Task prompt
Every line with "begin" in it must be copied from the data.
** Opening Records for the exercise block **
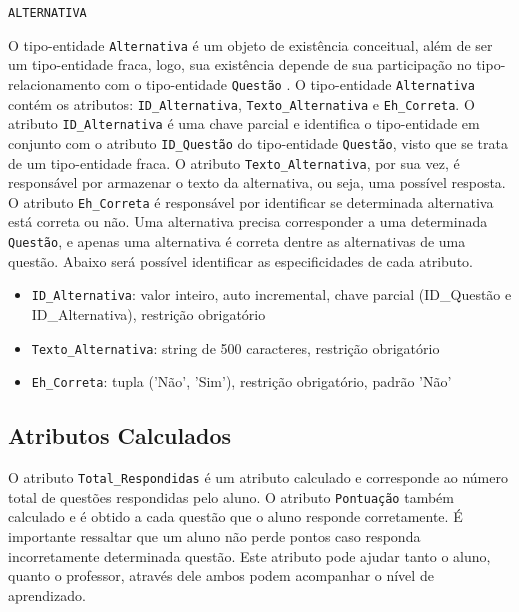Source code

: \documentclass[12pt,a4paper]{article}
\begin{document}
\vspace{0.5cm}
\begin{center}
    \texttt{ALTERNATIVA}
\end{center}

O tipo-entidade \texttt{Alternativa} é um objeto de existência conceitual, além de ser um tipo-entidade fraca, logo, sua existência depende de sua participação no tipo-relacionamento com o tipo-entidade \texttt{Questão} . O tipo-entidade \texttt{Alternativa} contém os atributos: \texttt{ID\_Alternativa}, \texttt{Texto\_Alternativa} e \texttt{Eh\_Correta}. O atributo \texttt{ID\_Alternativa} é uma chave parcial e identifica o tipo-entidade em conjunto com o atributo \texttt{ID\_Questão} do tipo-entidade \texttt{Questão}, visto que se trata de um tipo-entidade fraca. O atributo \texttt{Texto\_Alternativa}, por sua vez, é responsável por armazenar o texto da alternativa, ou seja, uma possível resposta.\\

O atributo \texttt{Eh\_Correta} é responsável por identificar se determinada alternativa está correta ou não. Uma alternativa precisa corresponder a uma determinada \texttt{Questão}, e apenas uma alternativa é correta dentre as alternativas de uma questão. Abaixo será possível identificar as especificidades de cada atributo. \\

\begin{itemize}
    \item \texttt{ID\_Alternativa}: valor inteiro, auto incremental, chave parcial (ID\_Questão e ID\_Alternativa), restrição obrigatório
    \item \texttt{Texto\_Alternativa}: string de 500 caracteres, restrição obrigatório
    \item \texttt{Eh\_Correta}: tupla ('Não', 'Sim'), restrição obrigatório, padrão 'Não'
\end{itemize}

\subsection{Atributos Calculados}

O atributo {\texttt{Total\_Respondidas}} é um atributo calculado e corresponde ao número total de questões respondidas pelo aluno. O atributo {\texttt{Pontuação}} também calculado e é obtido a cada questão que o aluno responde corretamente. É importante ressaltar que um aluno não perde pontos caso responda incorretamente determinada questão. Este atributo pode ajudar tanto o aluno, quanto o professor, através dele ambos podem acompanhar o nível de aprendizado.\\
\end{document}
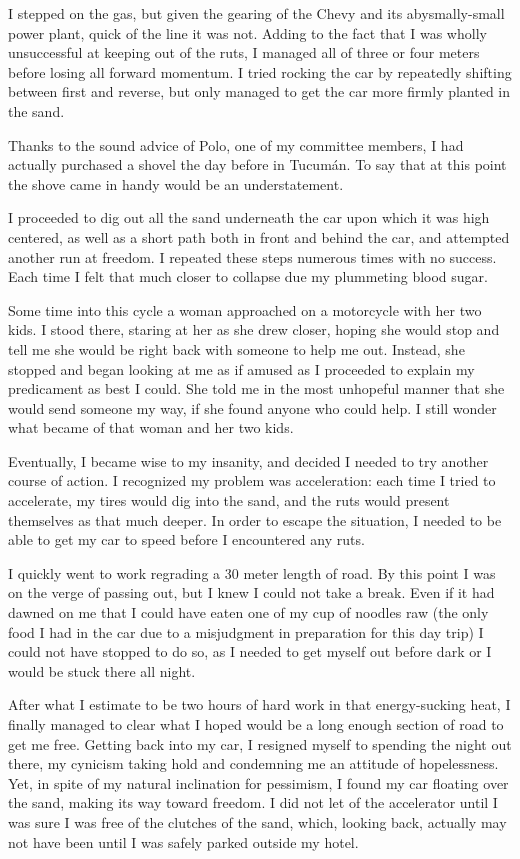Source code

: I stepped on the gas, but given the gearing of the Chevy and its abysmally-small power plant, quick of the line it was not. Adding to the fact that I was wholly unsuccessful at keeping out of the ruts, I managed all of three or four meters before losing all forward momentum. I tried rocking the car by repeatedly shifting between first and reverse, but only managed to get the car more firmly planted in the sand.

Thanks to the sound advice of Polo, one of my committee members, I had actually purchased a shovel the day before in Tucumán. To say that at this point the shove came in handy would be an understatement.

I proceeded to dig out all the sand underneath the car upon which it was high centered, as well as a short path both in front and behind the car, and attempted another run at freedom. I repeated these steps numerous times with no success. Each time I felt that much closer to collapse due my plummeting blood sugar.

Some time into this cycle a woman approached on a motorcycle with her two kids. I stood there, staring at her as she drew closer, hoping she would stop and tell me she would be right back with someone to help me out. Instead, she stopped and began looking at me as if amused as I proceeded to explain my predicament as best I could. She told me in the most unhopeful manner that she would send someone my way, if she found anyone who could help. I still wonder what became of that woman and her two kids.

Eventually, I became wise to my insanity, and decided I needed to try another course of action. I recognized my problem was acceleration: each time I tried to accelerate, my tires would dig into the sand, and the ruts would present themselves as that much deeper. In order to escape the situation, I needed to be able to get my car to speed before I encountered any ruts.

I quickly went to work regrading a 30 meter length of road. By this point I was on the verge of passing out, but I knew I could not take a break. Even if it had dawned on me that I could have eaten one of my cup of noodles raw (the only food I had in the car due to a misjudgment in preparation for this day trip) I could not have stopped to do so, as I needed to get myself out before dark or I would be stuck there all night.

After what I estimate to be two hours of hard work in that energy-sucking heat, I finally managed to clear what I hoped would be a long enough section of road to get me free. Getting back into my car, I resigned myself to spending the night out there, my cynicism taking hold and condemning me an attitude of hopelessness. Yet, in spite of my natural inclination for pessimism, I found my car floating over the sand, making its way toward freedom. I did not let of the accelerator until I was sure I was free of the clutches of the sand, which, looking back, actually may not have been until I was safely parked outside my hotel.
** Closing Records for the exercise block **
Result
\begin{document}
\begin{center}
\begin{itemize}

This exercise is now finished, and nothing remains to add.